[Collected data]
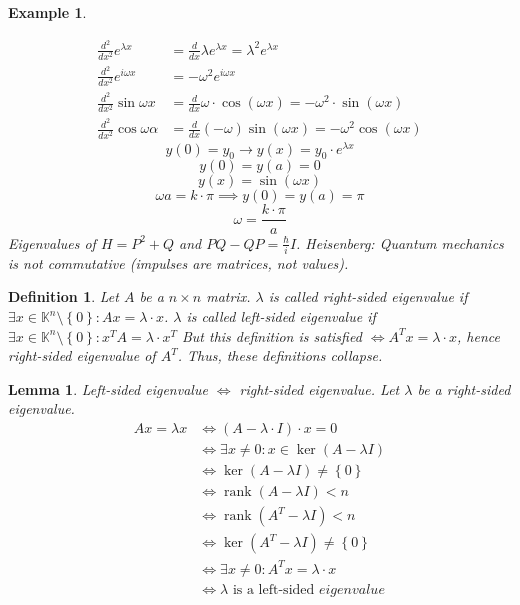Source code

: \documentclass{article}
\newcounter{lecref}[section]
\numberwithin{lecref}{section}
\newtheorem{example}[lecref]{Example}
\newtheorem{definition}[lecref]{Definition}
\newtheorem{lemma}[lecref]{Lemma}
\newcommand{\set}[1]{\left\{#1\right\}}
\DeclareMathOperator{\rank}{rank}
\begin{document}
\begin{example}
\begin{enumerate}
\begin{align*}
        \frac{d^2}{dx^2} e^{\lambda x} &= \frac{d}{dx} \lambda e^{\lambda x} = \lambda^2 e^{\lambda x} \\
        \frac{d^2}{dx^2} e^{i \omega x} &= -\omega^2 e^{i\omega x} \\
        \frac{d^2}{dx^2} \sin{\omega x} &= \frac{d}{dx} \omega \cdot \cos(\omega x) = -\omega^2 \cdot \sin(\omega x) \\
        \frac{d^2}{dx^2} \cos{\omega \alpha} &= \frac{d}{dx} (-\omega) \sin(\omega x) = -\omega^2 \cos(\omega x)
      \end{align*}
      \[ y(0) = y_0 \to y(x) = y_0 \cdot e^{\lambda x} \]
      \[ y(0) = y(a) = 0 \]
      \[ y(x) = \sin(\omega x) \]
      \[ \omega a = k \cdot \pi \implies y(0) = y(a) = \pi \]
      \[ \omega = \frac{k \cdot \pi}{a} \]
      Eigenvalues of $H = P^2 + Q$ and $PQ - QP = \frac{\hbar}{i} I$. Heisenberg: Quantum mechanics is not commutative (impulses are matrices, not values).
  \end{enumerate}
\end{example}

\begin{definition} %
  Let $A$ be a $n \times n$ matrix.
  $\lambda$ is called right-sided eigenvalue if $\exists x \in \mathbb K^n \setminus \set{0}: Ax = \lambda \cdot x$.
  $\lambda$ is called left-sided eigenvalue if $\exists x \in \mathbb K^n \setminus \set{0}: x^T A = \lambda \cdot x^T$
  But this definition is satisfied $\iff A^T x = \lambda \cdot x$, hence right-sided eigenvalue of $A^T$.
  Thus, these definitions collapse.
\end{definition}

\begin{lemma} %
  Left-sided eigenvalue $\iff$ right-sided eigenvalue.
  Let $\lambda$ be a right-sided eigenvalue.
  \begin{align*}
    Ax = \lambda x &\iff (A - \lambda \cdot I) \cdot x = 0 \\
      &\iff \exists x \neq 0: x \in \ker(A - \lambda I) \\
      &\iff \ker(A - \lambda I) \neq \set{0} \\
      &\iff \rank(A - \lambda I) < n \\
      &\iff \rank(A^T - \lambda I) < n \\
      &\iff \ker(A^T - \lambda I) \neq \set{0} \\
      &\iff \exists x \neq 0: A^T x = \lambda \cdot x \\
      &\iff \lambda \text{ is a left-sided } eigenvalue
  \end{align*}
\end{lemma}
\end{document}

◆ Task details
Restate exactly, and only, every line from the one that contains "is a left-sided" through the last line of the records.

◆ Solution
      &\iff \lambda \text{ is a left-sided } eigenvalue
  \end{align*}
\end{lemma}
\end{document}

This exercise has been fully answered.